In the article Measuring HF Balun Performance the author (Ron Skelton, W6WO) states:
The Common Mode Rejection Ratio (CMRR) of a balun is defined in professional literature as the ratio of wanted to un-wanted transmitted power
This sounds like a reasonable start: the claim is that the CMRR is a good measurement of balun performance.
Measurements and calculations of CMRR [Common Mode Rejection Ratio] can be made by directly measuring impedance in the common-mode path, or by observing power flows using a power meter or oscilloscope
…but then goes on to say that this is subject to errors due to phase imbalances that would not be detected with simpler methods.
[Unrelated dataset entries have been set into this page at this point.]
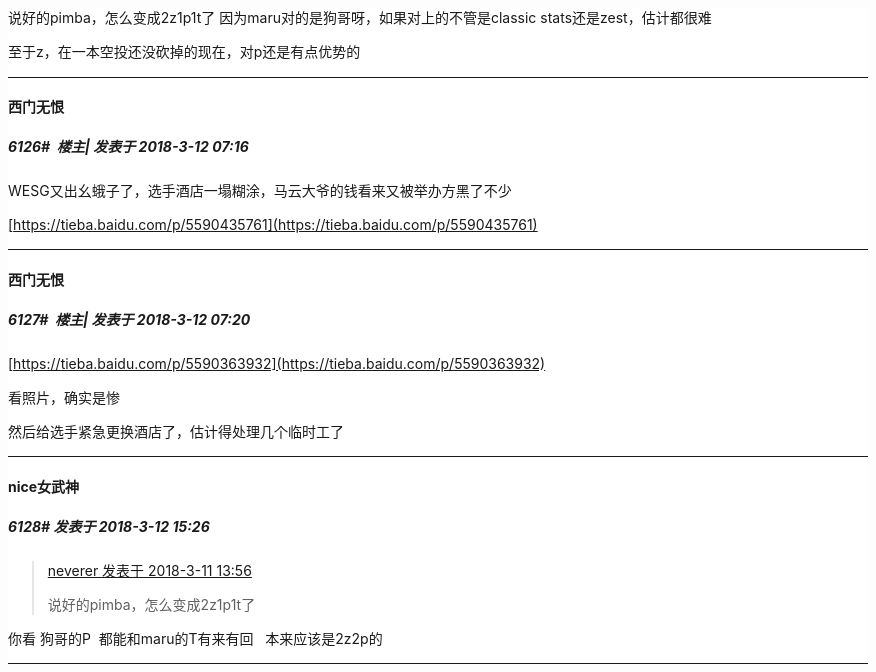 说好的pimba，怎么变成2z1p1t了</blockquote>
因为maru对的是狗哥呀，如果对上的不管是classic stats还是zest，估计都很难

至于z，在一本空投还没砍掉的现在，对p还是有点优势的







-----

####  西门无恨  
##### 6126#         楼主| 发表于 2018-3-12 07:16




WESG又出幺蛾子了，选手酒店一塌糊涂，马云大爷的钱看来又被举办方黑了不少

[https://tieba.baidu.com/p/5590435761](https://tieba.baidu.com/p/5590435761)







-----

####  西门无恨  
##### 6127#         楼主| 发表于 2018-3-12 07:20



[https://tieba.baidu.com/p/5590363932](https://tieba.baidu.com/p/5590363932)

看照片，确实是惨


然后给选手紧急更换酒店了，估计得处理几个临时工了







-----

####  nice女武神  
##### 6128#       发表于 2018-3-12 15:26



<blockquote><a href="httphttps://bbs.saraba1st.com/2b/forum.php?mod=redirect&amp;goto=findpost&amp;pid=38814863&amp;ptid=1242334" target="_blank">neverer 发表于 2018-3-11 13:56</a>

说好的pimba，怎么变成2z1p1t了</blockquote>
你看 狗哥的P  都能和maru的T有来有回   本来应该是2z2p的 







-----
Any balun or line choke can be viewed as a 3-port device.
The unbalanced input would count as the one port, and each of the balanced outputs (referenced to the same ground as the input, afaict) is another port.
He then gives the equation:
CMRR dB =20*log (S21+S31)/(S21-S31)
This basically compares the difference in power transfer from the input to each of the outputs (relative to each other).
So to use this technique, one would need at least a 2-port VNA to measure first the signal transfer to the one output, and then the other. Then a calculated graph based on those two plots could be derived using the above formula.
I don't think this method covers all the things that can go wrong with baluns, however. For example, this measurement doesn't seem to tell you anything about the power handling capability of a balun, nor what happens if you exceed it.